- [Task statement] Select every line below containing the word "dyckymost".
----- Data to use
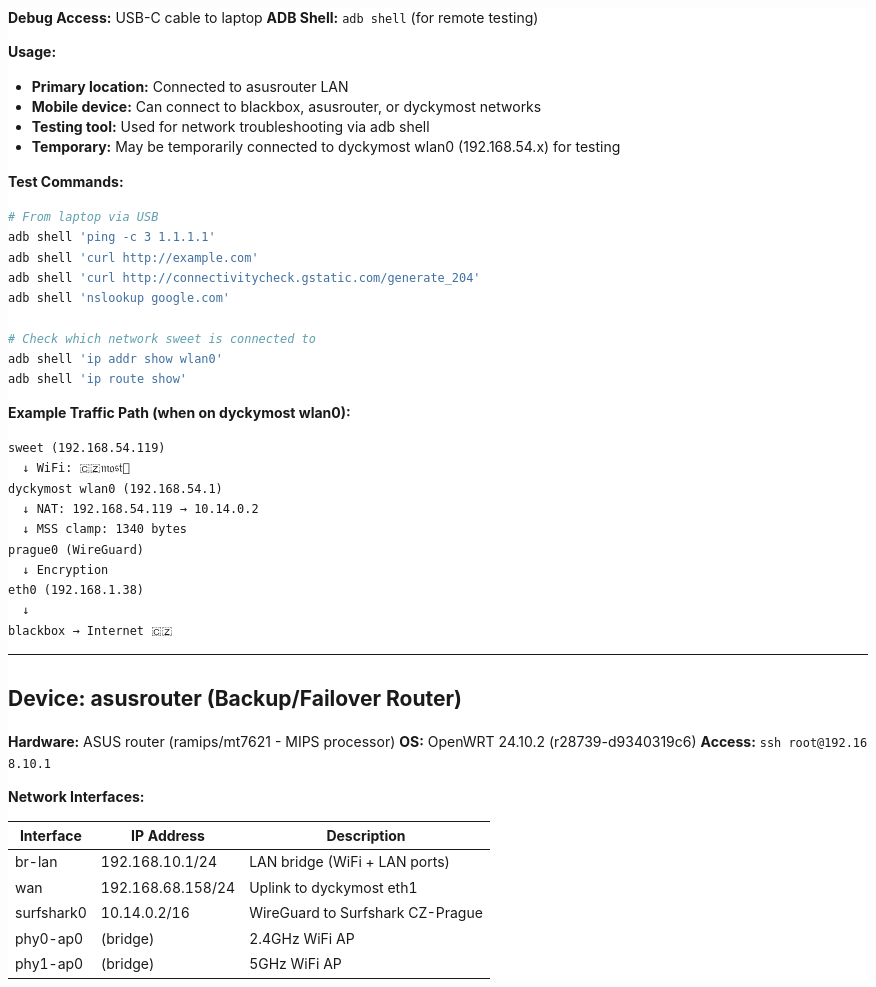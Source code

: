 **Debug Access:** USB-C cable to laptop
**ADB Shell:** `adb shell` (for remote testing)

**Usage:**
- **Primary location:** Connected to asusrouter LAN
- **Mobile device:** Can connect to blackbox, asusrouter, or dyckymost networks
- **Testing tool:** Used for network troubleshooting via adb shell
- **Temporary:** May be temporarily connected to dyckymost wlan0 (192.168.54.x) for testing

**Test Commands:**
```bash
# From laptop via USB
adb shell 'ping -c 3 1.1.1.1'
adb shell 'curl http://example.com'
adb shell 'curl http://connectivitycheck.gstatic.com/generate_204'
adb shell 'nslookup google.com'

# Check which network sweet is connected to
adb shell 'ip addr show wlan0'
adb shell 'ip route show'
```

**Example Traffic Path (when on dyckymost wlan0):**
```
sweet (192.168.54.119)
  ↓ WiFi: 🇨🇿𝔪𝔬𝔰𝔱🏰
dyckymost wlan0 (192.168.54.1)
  ↓ NAT: 192.168.54.119 → 10.14.0.2
  ↓ MSS clamp: 1340 bytes
prague0 (WireGuard)
  ↓ Encryption
eth0 (192.168.1.38)
  ↓
blackbox → Internet 🇨🇿
```

---

## Device: asusrouter (Backup/Failover Router)

**Hardware:** ASUS router (ramips/mt7621 - MIPS processor)
**OS:** OpenWRT 24.10.2 (r28739-d9340319c6)
**Access:** `ssh root@192.168.10.1`

**Network Interfaces:**

| Interface   | IP Address        | Description                          |
|-------------|-------------------|--------------------------------------|
| br-lan      | 192.168.10.1/24   | LAN bridge (WiFi + LAN ports)       |
| wan         | 192.168.68.158/24 | Uplink to dyckymost eth1            |
| surfshark0  | 10.14.0.2/16      | WireGuard to Surfshark CZ-Prague    |
| phy0-ap0    | (bridge)          | 2.4GHz WiFi AP                      |
| phy1-ap0    | (bridge)          | 5GHz WiFi AP                        |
----------
- [Problem solution]
- **Mobile device:** Can connect to blackbox, asusrouter, or dyckymost networks
- **Temporary:** May be temporarily connected to dyckymost wlan0 (192.168.54.x) for testing
**Example Traffic Path (when on dyckymost wlan0):**
dyckymost wlan0 (192.168.54.1)
| wan         | 192.168.68.158/24 | Uplink to dyckymost eth1            |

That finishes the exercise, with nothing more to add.